[Provided entries]

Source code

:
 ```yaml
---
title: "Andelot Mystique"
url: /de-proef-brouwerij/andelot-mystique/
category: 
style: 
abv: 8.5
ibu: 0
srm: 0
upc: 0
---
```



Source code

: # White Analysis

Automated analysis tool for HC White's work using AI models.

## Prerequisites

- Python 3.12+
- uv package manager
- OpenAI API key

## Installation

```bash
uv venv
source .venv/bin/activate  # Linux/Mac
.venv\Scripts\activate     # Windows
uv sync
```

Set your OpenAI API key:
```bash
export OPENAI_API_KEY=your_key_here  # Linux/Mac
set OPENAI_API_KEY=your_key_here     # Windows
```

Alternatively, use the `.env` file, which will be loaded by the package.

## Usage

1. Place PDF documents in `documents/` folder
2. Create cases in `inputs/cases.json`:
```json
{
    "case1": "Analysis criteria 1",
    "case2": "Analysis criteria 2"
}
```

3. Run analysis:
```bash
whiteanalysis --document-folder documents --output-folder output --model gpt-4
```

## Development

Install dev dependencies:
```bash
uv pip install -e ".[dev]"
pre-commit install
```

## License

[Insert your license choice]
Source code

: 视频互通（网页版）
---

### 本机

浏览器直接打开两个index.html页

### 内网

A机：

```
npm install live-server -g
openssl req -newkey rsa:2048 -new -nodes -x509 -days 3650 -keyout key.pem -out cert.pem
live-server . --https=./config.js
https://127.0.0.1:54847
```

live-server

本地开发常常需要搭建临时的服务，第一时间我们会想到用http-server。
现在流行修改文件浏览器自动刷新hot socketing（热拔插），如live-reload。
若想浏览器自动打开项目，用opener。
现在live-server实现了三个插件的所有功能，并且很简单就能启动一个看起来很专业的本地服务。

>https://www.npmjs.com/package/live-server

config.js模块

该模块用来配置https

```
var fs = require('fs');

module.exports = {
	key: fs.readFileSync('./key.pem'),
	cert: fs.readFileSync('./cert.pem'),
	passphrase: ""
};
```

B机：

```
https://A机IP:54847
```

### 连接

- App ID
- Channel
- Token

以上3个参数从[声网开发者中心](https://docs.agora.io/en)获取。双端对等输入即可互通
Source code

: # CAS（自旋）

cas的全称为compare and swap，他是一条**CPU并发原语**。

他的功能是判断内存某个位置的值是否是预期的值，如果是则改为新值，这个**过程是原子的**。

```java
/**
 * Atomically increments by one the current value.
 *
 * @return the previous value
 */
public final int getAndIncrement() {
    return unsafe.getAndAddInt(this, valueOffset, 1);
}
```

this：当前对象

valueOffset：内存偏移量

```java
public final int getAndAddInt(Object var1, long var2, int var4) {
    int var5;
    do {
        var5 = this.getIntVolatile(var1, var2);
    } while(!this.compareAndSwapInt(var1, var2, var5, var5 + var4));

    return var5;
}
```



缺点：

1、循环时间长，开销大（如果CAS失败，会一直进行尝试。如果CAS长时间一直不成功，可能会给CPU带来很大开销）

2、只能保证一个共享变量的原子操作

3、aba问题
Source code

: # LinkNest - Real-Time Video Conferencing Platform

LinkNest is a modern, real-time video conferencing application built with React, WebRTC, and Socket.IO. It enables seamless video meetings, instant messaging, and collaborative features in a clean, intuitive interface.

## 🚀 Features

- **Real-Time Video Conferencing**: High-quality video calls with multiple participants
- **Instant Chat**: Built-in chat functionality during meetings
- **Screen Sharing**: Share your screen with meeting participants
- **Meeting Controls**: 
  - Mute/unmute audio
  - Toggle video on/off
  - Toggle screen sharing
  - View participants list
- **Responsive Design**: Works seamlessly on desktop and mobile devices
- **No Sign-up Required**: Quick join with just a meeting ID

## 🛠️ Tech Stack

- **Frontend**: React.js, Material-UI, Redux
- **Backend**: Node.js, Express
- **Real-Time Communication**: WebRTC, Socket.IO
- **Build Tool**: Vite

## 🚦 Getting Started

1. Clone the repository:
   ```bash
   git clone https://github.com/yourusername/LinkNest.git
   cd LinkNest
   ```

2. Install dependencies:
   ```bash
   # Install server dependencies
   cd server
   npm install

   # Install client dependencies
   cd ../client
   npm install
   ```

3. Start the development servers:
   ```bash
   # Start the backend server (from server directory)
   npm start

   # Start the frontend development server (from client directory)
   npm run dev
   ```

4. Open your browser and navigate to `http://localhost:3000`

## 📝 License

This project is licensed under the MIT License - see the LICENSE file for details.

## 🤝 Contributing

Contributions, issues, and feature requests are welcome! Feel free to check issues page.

[/Provided entries]

[The problem] Restate, word for word, the listing above from its first line through the line that contains "## Prerequisites", keeping both of those lines.

[Task response]
Source code

:
 ```yaml
---
title: "Andelot Mystique"
url: /de-proef-brouwerij/andelot-mystique/
category: 
style: 
abv: 8.5
ibu: 0
srm: 0
upc: 0
---
```



Source code

: # White Analysis

Automated analysis tool for HC White's work using AI models.

## Prerequisites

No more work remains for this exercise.